Last year, Firebirds’ giving to ALSF surpassed $1 million, and is growing at an impressive clip – fueled not just by new restaurant locations and increased comp store sales at existing ones, but also by the company’s growing commitment to the cause.

The relationship began with a single menu offering – fresh-squeezed, Alex-branded lemonade. For every glass sold, Firebirds donated a dollar to ALSF (the contribution has since risen to $1.25).

The company deepened the relationship by participating in ALSF’s summer campaign, called Alex’s Lemonade Days. At each Firebirds location, employees and other volunteers staff a lemonade stand around which various activities take place, including visits from the families of children who are battling cancer and want to help raise money for research. Cups of lemonade are offered for $3, all of which goes to ALSF. As part of the event, Firebirds also offers a Big Daddy Lemon Cake in support of the charity and invites restaurant guests to “Round Up for a Cure,” whereby they increase their check total to the nearest dollar amount, with the difference going to ALSF. Moreover, later this summer the company will host its inaugural ALSF charitable golf tournament.

And all that is on top of Firebirds’ “Diamond”-level sponsorship of ALSF’s annual Lemon Ball fundraiser.

Did we mention also that Firebirds donates valuable menu real estate to publicizing the cause, while partnering with landlords to increase campaign visibility? We contribute, too – creating t-shirts, lemonade stand designs, a broad range of digital assets, feature cards, posters, window decals and more at no charge.

Firebirds even brings Liz and Jay Scott to its annual meeting, where managers, chefs and partners have the opportunity to hear firsthand how their efforts advance cutting-edge research.

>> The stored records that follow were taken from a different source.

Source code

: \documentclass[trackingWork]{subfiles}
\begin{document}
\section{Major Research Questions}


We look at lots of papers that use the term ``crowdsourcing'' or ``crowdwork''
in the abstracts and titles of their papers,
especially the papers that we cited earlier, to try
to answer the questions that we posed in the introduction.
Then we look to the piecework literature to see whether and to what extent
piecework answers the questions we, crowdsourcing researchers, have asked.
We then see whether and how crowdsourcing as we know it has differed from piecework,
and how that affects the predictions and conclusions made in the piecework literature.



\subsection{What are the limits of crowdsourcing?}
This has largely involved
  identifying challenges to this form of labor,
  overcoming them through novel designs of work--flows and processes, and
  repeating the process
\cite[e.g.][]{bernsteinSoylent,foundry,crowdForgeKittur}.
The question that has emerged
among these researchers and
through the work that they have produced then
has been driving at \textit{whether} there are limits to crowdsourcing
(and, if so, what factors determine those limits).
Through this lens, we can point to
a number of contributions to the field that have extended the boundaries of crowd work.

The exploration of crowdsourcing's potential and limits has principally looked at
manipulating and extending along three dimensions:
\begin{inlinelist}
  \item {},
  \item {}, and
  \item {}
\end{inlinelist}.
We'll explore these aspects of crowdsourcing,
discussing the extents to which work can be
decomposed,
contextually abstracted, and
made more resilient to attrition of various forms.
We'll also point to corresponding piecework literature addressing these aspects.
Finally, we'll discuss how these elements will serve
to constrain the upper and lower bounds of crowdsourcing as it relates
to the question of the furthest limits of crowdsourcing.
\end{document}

One might ask if there’s any cynicism in Firebirds partnership with Alex’s Lemonade Stand Foundation. You’ll have to trust us when we respond with a resounding “No.” (Honestly, it’s incredible how much thought Firebirds gives to brainstorming new ways to help ASLF speed the cure for childhood cancer).


Is Firebirds smart to go “all in” with ALSF? We believe so. Consumers – especially younger ones – increasingly expect businesses to have a positive impact on the world. And consumers don’t just like companies to incorporate social good into their business models, they reward that commitment with increased trust and loyalty.

“Supporting a cause is no longer just a marketing tactic; rather it is becoming a brand attribute,” wrote Andy Semons of Interplanetary agency. That’s part of the reason why we advise many of our clients to support a charitable cause. But it’s not the only reason, or even the biggest one.

When you align yourself with a cause greater than yourself, you become a better version of yourself. And that doesn’t just make your job more satisfying. It gives your life greater meaning.